Scoping the AI curriculum: key competencies for future AI practitioners
摘要
The sustained interest in artificial intelligence (AI) as an area of postsecondary study is evident in growing enrollment figures and in expanded course offerings focusing on subjects like machine learning, natural language processing, and computer vision. Yet, for the most part, the contributions of these courses to the development of future AI practitioners is considered only in isolation. We find that a comprehensive framework to conceptualize the combined impact of these courses throughout a student’s college education is lacking. Building on our previous research–particularly a study of computer science (CS) student attitudes and competencies related to AI and AI ethics–in this paper we begin to apply key findings towards the conceptualization of an AI curriculum.

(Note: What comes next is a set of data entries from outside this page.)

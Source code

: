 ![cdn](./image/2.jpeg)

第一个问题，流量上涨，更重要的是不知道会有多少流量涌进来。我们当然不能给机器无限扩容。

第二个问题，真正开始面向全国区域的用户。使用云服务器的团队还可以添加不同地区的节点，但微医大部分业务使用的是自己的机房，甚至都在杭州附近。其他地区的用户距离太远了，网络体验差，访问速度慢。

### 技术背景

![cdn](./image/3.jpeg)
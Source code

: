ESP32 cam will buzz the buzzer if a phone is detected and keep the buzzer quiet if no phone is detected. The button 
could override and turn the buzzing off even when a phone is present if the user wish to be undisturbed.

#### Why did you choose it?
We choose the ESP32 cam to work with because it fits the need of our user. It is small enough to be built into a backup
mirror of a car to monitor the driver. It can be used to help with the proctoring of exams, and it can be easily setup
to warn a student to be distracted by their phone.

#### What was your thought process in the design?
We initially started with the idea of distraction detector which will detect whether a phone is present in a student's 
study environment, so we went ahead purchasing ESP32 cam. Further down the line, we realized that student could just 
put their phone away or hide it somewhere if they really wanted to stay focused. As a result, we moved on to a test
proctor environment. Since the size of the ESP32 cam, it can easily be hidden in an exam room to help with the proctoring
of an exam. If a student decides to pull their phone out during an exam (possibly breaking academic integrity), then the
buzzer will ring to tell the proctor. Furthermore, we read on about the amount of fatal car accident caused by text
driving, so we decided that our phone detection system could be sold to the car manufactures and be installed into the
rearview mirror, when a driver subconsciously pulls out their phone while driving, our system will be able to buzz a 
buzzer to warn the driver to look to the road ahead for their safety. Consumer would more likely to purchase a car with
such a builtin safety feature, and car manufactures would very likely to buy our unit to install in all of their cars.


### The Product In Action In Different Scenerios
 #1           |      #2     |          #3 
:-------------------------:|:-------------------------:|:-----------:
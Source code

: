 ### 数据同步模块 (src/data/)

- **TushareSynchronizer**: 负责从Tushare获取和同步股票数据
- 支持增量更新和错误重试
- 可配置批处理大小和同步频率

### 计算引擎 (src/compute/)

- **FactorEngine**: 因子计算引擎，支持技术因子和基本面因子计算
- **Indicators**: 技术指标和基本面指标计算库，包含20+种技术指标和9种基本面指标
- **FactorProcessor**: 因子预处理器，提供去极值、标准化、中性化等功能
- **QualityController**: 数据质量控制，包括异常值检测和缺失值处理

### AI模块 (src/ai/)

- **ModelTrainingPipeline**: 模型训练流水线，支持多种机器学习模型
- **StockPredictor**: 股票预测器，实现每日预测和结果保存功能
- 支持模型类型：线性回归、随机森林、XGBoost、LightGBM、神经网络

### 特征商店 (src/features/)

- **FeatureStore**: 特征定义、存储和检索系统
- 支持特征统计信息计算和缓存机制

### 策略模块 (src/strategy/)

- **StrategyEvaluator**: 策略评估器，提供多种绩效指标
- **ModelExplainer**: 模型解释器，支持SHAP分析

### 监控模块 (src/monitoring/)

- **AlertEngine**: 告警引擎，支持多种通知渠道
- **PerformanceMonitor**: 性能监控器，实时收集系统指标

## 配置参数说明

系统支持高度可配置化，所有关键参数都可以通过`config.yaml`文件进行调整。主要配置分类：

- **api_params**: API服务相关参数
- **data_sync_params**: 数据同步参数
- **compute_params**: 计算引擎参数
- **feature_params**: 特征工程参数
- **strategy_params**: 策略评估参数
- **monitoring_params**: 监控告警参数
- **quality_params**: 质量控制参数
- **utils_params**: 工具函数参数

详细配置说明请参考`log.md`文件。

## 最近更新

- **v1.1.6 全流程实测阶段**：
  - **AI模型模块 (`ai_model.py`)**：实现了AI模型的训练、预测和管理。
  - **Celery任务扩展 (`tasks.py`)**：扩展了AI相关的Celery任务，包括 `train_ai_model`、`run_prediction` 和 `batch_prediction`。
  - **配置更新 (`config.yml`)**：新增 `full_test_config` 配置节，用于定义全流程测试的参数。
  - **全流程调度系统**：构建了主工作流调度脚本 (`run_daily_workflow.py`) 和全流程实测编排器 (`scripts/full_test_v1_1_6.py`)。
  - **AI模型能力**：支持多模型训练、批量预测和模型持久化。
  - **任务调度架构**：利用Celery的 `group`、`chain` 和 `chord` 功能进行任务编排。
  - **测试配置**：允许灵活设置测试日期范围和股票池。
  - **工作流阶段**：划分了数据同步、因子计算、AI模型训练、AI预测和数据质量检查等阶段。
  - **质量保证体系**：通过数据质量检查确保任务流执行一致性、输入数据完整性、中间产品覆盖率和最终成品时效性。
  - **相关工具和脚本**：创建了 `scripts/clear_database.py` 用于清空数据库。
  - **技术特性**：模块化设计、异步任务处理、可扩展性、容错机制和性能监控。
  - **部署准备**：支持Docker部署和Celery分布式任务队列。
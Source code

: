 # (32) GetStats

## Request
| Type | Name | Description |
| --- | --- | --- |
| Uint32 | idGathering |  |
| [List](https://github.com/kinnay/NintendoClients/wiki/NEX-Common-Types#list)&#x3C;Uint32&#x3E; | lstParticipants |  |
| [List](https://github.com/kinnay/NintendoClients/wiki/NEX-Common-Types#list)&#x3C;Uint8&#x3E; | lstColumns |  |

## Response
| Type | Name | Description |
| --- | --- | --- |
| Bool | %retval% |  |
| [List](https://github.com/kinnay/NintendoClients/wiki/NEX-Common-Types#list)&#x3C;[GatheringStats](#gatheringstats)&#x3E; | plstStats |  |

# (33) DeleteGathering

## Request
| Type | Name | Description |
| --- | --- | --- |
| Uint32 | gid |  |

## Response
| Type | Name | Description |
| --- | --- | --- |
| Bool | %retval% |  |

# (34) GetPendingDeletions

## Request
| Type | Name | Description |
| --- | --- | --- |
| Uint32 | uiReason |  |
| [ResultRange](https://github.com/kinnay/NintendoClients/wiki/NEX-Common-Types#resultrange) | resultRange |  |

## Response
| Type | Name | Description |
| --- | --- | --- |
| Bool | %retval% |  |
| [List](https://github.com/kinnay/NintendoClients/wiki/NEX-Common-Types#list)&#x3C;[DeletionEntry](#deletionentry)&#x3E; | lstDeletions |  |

We argue that this curriculum must rest on three content pillars: technical foundations of AI systems, social implications of AI applications, and effective uses of AI tools. Such a holistic approach to AI education is necessary to underscore the centrality of policy considerations to the alignment of AI systems with normative objectives, and to reinforce an efficient and appropriate incorporation of AI into students’ productivity workflows. In an effort to imagine how the AI curriculum can better prepare the future AI workforce, we emphasize three core AI-related competencies that are currently under-developed among CS students studying AI. Then, we map each competency onto one or more skills which we argue should be fostered throughout the AI curriculum. Finally, we propose examples of curricular interventions to address each of these skills and provide one example of an AI-focused undergraduate course sequence, illustrating opportunities to construct a cohesive AI curriculum across multiple separate computing courses. In taking this ‘curriculum-level’ perspective, we proffer that our synthesis of disparate strands of inquiry through this paper constitutes an important contribution to the literature regarding the teaching about and teaching with AI.